Blockchain Primer

What Is The Blockchain?


The blockchain is the underlying technology that powers cryptocurrencies. It is a decentralized database or digital “ledger” of transactions across a peer-to-peer network of computers or “nodes” that use the underlying infrastructure of the Internet to validate and process valuable transactions.


While using the blockchain, participants can transfer information across the Internet without the need of a central third party. In a financial transaction, the buyer and seller interact directly without needing verification by a trusted third-party intermediary.


The actual record of transaction is pseudonymous, but the identifying information is encrypted, preventing personal information from being shared.

How Does The Blockchain Work?



In order to validate a transaction, the network of nodes must verify and approve the information before the transaction is added to “blocks” of data.
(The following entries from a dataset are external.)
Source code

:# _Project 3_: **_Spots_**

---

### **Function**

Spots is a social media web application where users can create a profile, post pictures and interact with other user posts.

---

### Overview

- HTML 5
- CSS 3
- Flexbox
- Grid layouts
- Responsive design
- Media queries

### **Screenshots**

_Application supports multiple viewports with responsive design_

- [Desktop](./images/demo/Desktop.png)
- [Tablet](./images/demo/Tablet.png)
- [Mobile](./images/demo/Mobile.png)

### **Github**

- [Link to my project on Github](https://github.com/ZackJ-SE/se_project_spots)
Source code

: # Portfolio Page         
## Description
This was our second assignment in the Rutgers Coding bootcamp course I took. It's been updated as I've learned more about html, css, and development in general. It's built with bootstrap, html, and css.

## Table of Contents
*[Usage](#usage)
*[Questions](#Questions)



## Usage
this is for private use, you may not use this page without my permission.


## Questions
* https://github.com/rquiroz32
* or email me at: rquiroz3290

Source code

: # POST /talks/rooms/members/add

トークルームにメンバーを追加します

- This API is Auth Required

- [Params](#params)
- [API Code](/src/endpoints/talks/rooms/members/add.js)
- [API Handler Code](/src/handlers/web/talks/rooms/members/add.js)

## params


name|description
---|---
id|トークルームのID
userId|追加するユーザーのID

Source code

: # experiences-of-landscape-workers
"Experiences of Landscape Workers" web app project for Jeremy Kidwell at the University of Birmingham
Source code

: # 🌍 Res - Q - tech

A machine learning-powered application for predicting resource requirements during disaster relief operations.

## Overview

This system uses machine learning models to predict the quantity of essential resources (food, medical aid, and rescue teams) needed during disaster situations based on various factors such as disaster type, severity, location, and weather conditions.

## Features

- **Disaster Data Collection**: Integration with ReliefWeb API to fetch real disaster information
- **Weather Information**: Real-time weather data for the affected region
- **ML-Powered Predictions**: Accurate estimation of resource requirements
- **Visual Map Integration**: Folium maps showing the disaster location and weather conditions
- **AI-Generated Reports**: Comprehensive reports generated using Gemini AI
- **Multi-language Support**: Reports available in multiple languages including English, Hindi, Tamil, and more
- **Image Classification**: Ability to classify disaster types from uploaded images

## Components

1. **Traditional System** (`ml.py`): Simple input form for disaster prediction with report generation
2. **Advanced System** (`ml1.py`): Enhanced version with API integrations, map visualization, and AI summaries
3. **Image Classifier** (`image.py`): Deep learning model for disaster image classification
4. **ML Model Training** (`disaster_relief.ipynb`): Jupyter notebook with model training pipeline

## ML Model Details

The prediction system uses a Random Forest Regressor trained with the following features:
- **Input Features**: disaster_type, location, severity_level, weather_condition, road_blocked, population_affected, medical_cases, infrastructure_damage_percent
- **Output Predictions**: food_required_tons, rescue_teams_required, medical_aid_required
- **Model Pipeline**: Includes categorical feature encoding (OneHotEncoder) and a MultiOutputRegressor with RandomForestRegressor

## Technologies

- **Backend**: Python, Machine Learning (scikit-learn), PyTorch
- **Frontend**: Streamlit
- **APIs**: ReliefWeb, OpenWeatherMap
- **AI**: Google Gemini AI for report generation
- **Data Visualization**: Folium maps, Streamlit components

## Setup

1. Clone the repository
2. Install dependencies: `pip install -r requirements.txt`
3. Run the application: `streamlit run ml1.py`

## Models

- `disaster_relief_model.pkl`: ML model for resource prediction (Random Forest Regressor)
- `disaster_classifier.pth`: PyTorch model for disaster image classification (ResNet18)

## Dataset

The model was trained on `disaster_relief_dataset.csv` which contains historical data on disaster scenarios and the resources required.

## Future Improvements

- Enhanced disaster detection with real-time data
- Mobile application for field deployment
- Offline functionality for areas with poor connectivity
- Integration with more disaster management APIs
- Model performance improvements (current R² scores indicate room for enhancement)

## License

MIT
Blockchain uses a cryptography system to attach new blocks of data to previous blocks. This prevents blocks from being overwritten or destroyed, but blocks can be added, which in turn forms a chain of blocks, or a “blockchain.” This chain of blocks is synchronized across the network by providing an economic incentive to the nodes that are first able to verify the data and add the blocks to the chain by solving a complex mathematical task.



Every node on the blockchain maintains the same chain of blocks, or ledger. This ledger of records is distributed across various nodes that can verify the state of the ledger is correct through the process of consensus. Once a block has been added to the blockchain, it becomes an immutable record.


Why Does it Matter?

Reduces Fraud

Blockchain technology has the potential to positively disrupt most industries since it can work for almost every type of transaction that involves value, including money, property and goods. From a business perspective, the technology can be leveraged for process improvement, helping to reduce human error, prevent fraud and streamline data storage.


Financial organizations could use the blockchain to store any records digitally and can leverage the technology for any type of transaction that currently needs to be verified by a trusted third party.


These transactions may include transferring digital or physical assets, verifying chain of custody and protecting intellectual property. In an era with increasing cybercrime and strict regulatory requirements, blockchain offers a highly fraud resistant technology that can protect and authenticate almost any type of transaction, having a revolutionary global impact.